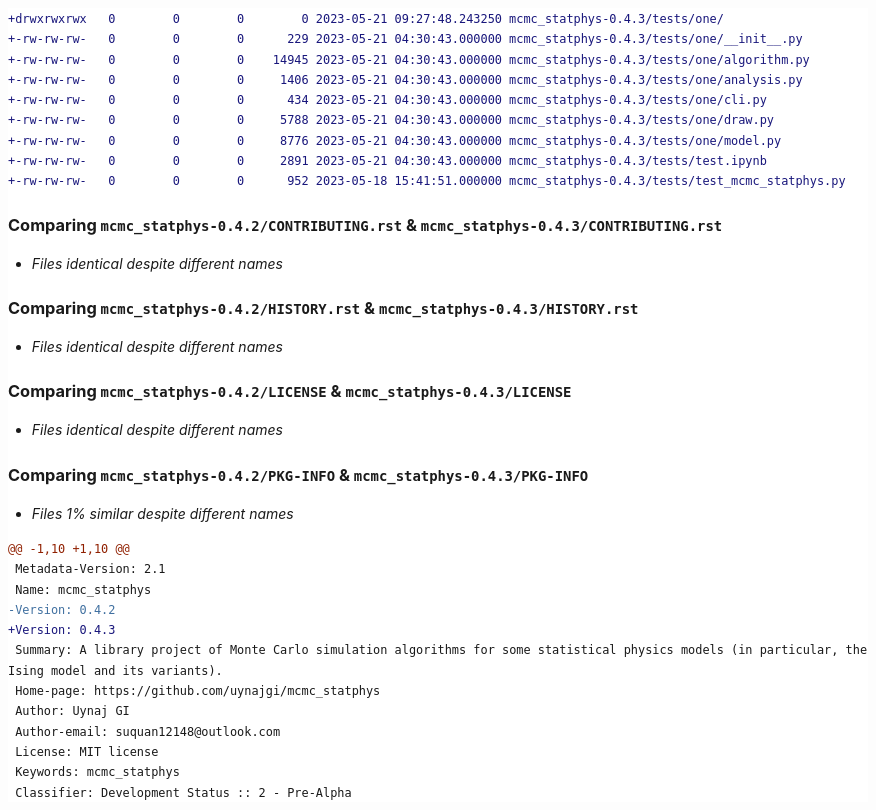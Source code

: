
 ```diff
+drwxrwxrwx   0        0        0        0 2023-05-21 09:27:48.243250 mcmc_statphys-0.4.3/tests/one/
+-rw-rw-rw-   0        0        0      229 2023-05-21 04:30:43.000000 mcmc_statphys-0.4.3/tests/one/__init__.py
+-rw-rw-rw-   0        0        0    14945 2023-05-21 04:30:43.000000 mcmc_statphys-0.4.3/tests/one/algorithm.py
+-rw-rw-rw-   0        0        0     1406 2023-05-21 04:30:43.000000 mcmc_statphys-0.4.3/tests/one/analysis.py
+-rw-rw-rw-   0        0        0      434 2023-05-21 04:30:43.000000 mcmc_statphys-0.4.3/tests/one/cli.py
+-rw-rw-rw-   0        0        0     5788 2023-05-21 04:30:43.000000 mcmc_statphys-0.4.3/tests/one/draw.py
+-rw-rw-rw-   0        0        0     8776 2023-05-21 04:30:43.000000 mcmc_statphys-0.4.3/tests/one/model.py
+-rw-rw-rw-   0        0        0     2891 2023-05-21 04:30:43.000000 mcmc_statphys-0.4.3/tests/test.ipynb
+-rw-rw-rw-   0        0        0      952 2023-05-18 15:41:51.000000 mcmc_statphys-0.4.3/tests/test_mcmc_statphys.py
```

### Comparing `mcmc_statphys-0.4.2/CONTRIBUTING.rst` & `mcmc_statphys-0.4.3/CONTRIBUTING.rst`

 * *Files identical despite different names*

### Comparing `mcmc_statphys-0.4.2/HISTORY.rst` & `mcmc_statphys-0.4.3/HISTORY.rst`

 * *Files identical despite different names*

### Comparing `mcmc_statphys-0.4.2/LICENSE` & `mcmc_statphys-0.4.3/LICENSE`

 * *Files identical despite different names*

### Comparing `mcmc_statphys-0.4.2/PKG-INFO` & `mcmc_statphys-0.4.3/PKG-INFO`

 * *Files 1% similar despite different names*

```diff
@@ -1,10 +1,10 @@
 Metadata-Version: 2.1
 Name: mcmc_statphys
-Version: 0.4.2
+Version: 0.4.3
 Summary: A library project of Monte Carlo simulation algorithms for some statistical physics models (in particular, the Ising model and its variants).
 Home-page: https://github.com/uynajgi/mcmc_statphys
 Author: Uynaj GI
 Author-email: suquan12148@outlook.com
 License: MIT license
 Keywords: mcmc_statphys
 Classifier: Development Status :: 2 - Pre-Alpha
```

----------

- _TO DO_
An exact copy of all the entries is required, and it must contain no pictures.

- _EXERCISE RESPONSE_
Source code

:
 ```diff
+drwxrwxrwx   0        0        0        0 2023-05-21 09:27:48.243250 mcmc_statphys-0.4.3/tests/one/
+-rw-rw-rw-   0        0        0      229 2023-05-21 04:30:43.000000 mcmc_statphys-0.4.3/tests/one/__init__.py
+-rw-rw-rw-   0        0        0    14945 2023-05-21 04:30:43.000000 mcmc_statphys-0.4.3/tests/one/algorithm.py
+-rw-rw-rw-   0        0        0     1406 2023-05-21 04:30:43.000000 mcmc_statphys-0.4.3/tests/one/analysis.py
+-rw-rw-rw-   0        0        0      434 2023-05-21 04:30:43.000000 mcmc_statphys-0.4.3/tests/one/cli.py
+-rw-rw-rw-   0        0        0     5788 2023-05-21 04:30:43.000000 mcmc_statphys-0.4.3/tests/one/draw.py
+-rw-rw-rw-   0        0        0     8776 2023-05-21 04:30:43.000000 mcmc_statphys-0.4.3/tests/one/model.py
+-rw-rw-rw-   0        0        0     2891 2023-05-21 04:30:43.000000 mcmc_statphys-0.4.3/tests/test.ipynb
+-rw-rw-rw-   0        0        0      952 2023-05-18 15:41:51.000000 mcmc_statphys-0.4.3/tests/test_mcmc_statphys.py
```

### Comparing `mcmc_statphys-0.4.2/CONTRIBUTING.rst` & `mcmc_statphys-0.4.3/CONTRIBUTING.rst`

 * *Files identical despite different names*

### Comparing `mcmc_statphys-0.4.2/HISTORY.rst` & `mcmc_statphys-0.4.3/HISTORY.rst`

 * *Files identical despite different names*

### Comparing `mcmc_statphys-0.4.2/LICENSE` & `mcmc_statphys-0.4.3/LICENSE`

 * *Files identical despite different names*

### Comparing `mcmc_statphys-0.4.2/PKG-INFO` & `mcmc_statphys-0.4.3/PKG-INFO`

 * *Files 1% similar despite different names*

```diff
@@ -1,10 +1,10 @@
 Metadata-Version: 2.1
 Name: mcmc_statphys
-Version: 0.4.2
+Version: 0.4.3
 Summary: A library project of Monte Carlo simulation algorithms for some statistical physics models (in particular, the Ising model and its variants).
 Home-page: https://github.com/uynajgi/mcmc_statphys
 Author: Uynaj GI
 Author-email: suquan12148@outlook.com
 License: MIT license
 Keywords: mcmc_statphys
 Classifier: Development Status :: 2 - Pre-Alpha
```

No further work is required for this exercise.